• **WHAT IS REQUIRED**:
Your job is to return every line in the data holding the string "thermal".

[Opening DATA PROVIDED section]

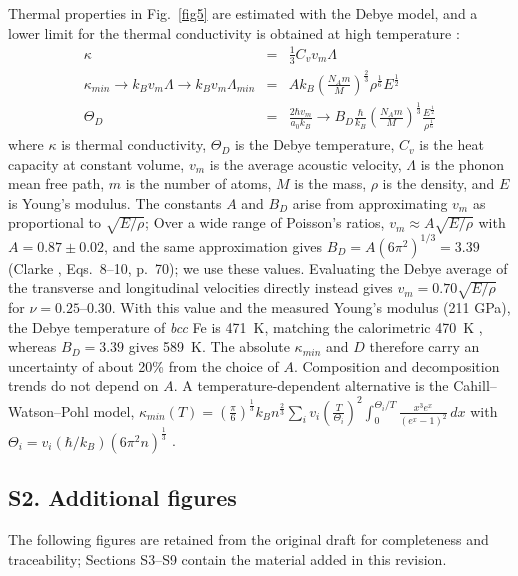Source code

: \documentclass[final,3p,times]{elsarticle}
\begin{document}
Thermal properties in Fig.~\ref{fig5} are estimated with the Debye model, and a lower limit for the thermal conductivity is obtained at high temperature \cite{clarke2003materialsselection,clarke2003materialsdesign}:
\begin{eqnarray}
    \kappa &=& \frac{1}{3} C_v v_m \Lambda \\
    \kappa_{min} \rightarrow k_B v_m \Lambda \rightarrow k_B v_m \Lambda_{min} &=& A k_B \left(\frac{N_A m}{M}\right)^{\frac{2}{3}} \rho^{\frac{1}{6}} E^{\frac{1}{2}} \\
    \Theta_D &=& \frac{2\hbar v_m}{a_0 k_B} \rightarrow B_D \frac{\hbar}{k_B} \left(\frac{N_A m}{M}\right)^{\frac{1}{3}} \frac{E^{\frac{1}{2}} }{\rho^{\frac{1}{6}}}
\end{eqnarray}
where $\kappa$ is thermal conductivity, $\Theta_D$ is the Debye temperature, $C_v$ is the heat capacity at constant volume, $v_m$ is the average acoustic velocity, $\Lambda$ is the phonon mean free path, $m$ is the number of atoms, $M$ is the mass, $\rho$ is the density, and $E$ is Young's modulus. The constants $A$ and $B_D$ arise from approximating $v_m$ as proportional to $\sqrt{E/\rho}$; Over a wide range of Poisson's ratios, $v_m\approx A\sqrt{E/\rho}$ with $A=0.87\pm0.02$, and the same approximation gives $B_D=A(6\pi^2)^{1/3}=3.39$ (Clarke \cite{clarke2003materialsselection}, Eqs.~8--10, p.~70); we use these values. Evaluating the Debye average of the transverse and longitudinal velocities directly instead gives $v_m=0.70\sqrt{E/\rho}$ for $\nu=0.25$--0.30. With this value and the measured Young's modulus (211 GPa), the Debye temperature of \textit{bcc} Fe is 471~K, matching the calorimetric 470~K \cite{kittel2005introduction}, whereas $B_D=3.39$ gives 589~K. The absolute $\kappa_{min}$ and $D$ therefore carry an uncertainty of about 20\% from the choice of $A$. Composition and decomposition trends do not depend on $A$. A temperature-dependent alternative is the Cahill--Watson--Pohl model, $\kappa_{min} (T) = (\frac{\pi}{6})^{\frac{1}{3}} k_B n^{\frac{2}{3}} \sum_{i} v_i (\frac{T}{\Theta_i})^2 \int_{0}^{\Theta_i/T} \frac{x^3 e^x}{(e^x -1)^2}\,dx$ with $\Theta_i = v_i (\hbar/k_B) (6\pi^2n)^{\frac{1}{3}}$ \cite{cahill1992lower}.

\subsection*{S2. Additional figures}
The following figures are retained from the original draft for completeness and traceability; Sections S3--S9 contain the material added in this revision.
\end{document}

[Closing DATA PROVIDED section]

• **TASK SOLUTION**:
Thermal properties in Fig.~\ref{fig5} are estimated with the Debye model, and a lower limit for the thermal conductivity is obtained at high temperature \cite{clarke2003materialsselection,clarke2003materialsdesign}:
where $\kappa$ is thermal conductivity, $\Theta_D$ is the Debye temperature, $C_v$ is the heat capacity at constant volume, $v_m$ is the average acoustic velocity, $\Lambda$ is the phonon mean free path, $m$ is the number of atoms, $M$ is the mass, $\rho$ is the density, and $E$ is Young's modulus. The constants $A$ and $B_D$ arise from approximating $v_m$ as proportional to $\sqrt{E/\rho}$; Over a wide range of Poisson's ratios, $v_m\approx A\sqrt{E/\rho}$ with $A=0.87\pm0.02$, and the same approximation gives $B_D=A(6\pi^2)^{1/3}=3.39$ (Clarke \cite{clarke2003materialsselection}, Eqs.~8--10, p.~70); we use these values. Evaluating the Debye average of the transverse and longitudinal velocities directly instead gives $v_m=0.70\sqrt{E/\rho}$ for $\nu=0.25$--0.30. With this value and the measured Young's modulus (211 GPa), the Debye temperature of \textit{bcc} Fe is 471~K, matching the calorimetric 470~K \cite{kittel2005introduction}, whereas $B_D=3.39$ gives 589~K. The absolute $\kappa_{min}$ and $D$ therefore carry an uncertainty of about 20\% from the choice of $A$. Composition and decomposition trends do not depend on $A$. A temperature-dependent alternative is the Cahill--Watson--Pohl model, $\kappa_{min} (T) = (\frac{\pi}{6})^{\frac{1}{3}} k_B n^{\frac{2}{3}} \sum_{i} v_i (\frac{T}{\Theta_i})^2 \int_{0}^{\Theta_i/T} \frac{x^3 e^x}{(e^x -1)^2}\,dx$ with $\Theta_i = v_i (\hbar/k_B) (6\pi^2n)^{\frac{1}{3}}$ \cite{cahill1992lower}.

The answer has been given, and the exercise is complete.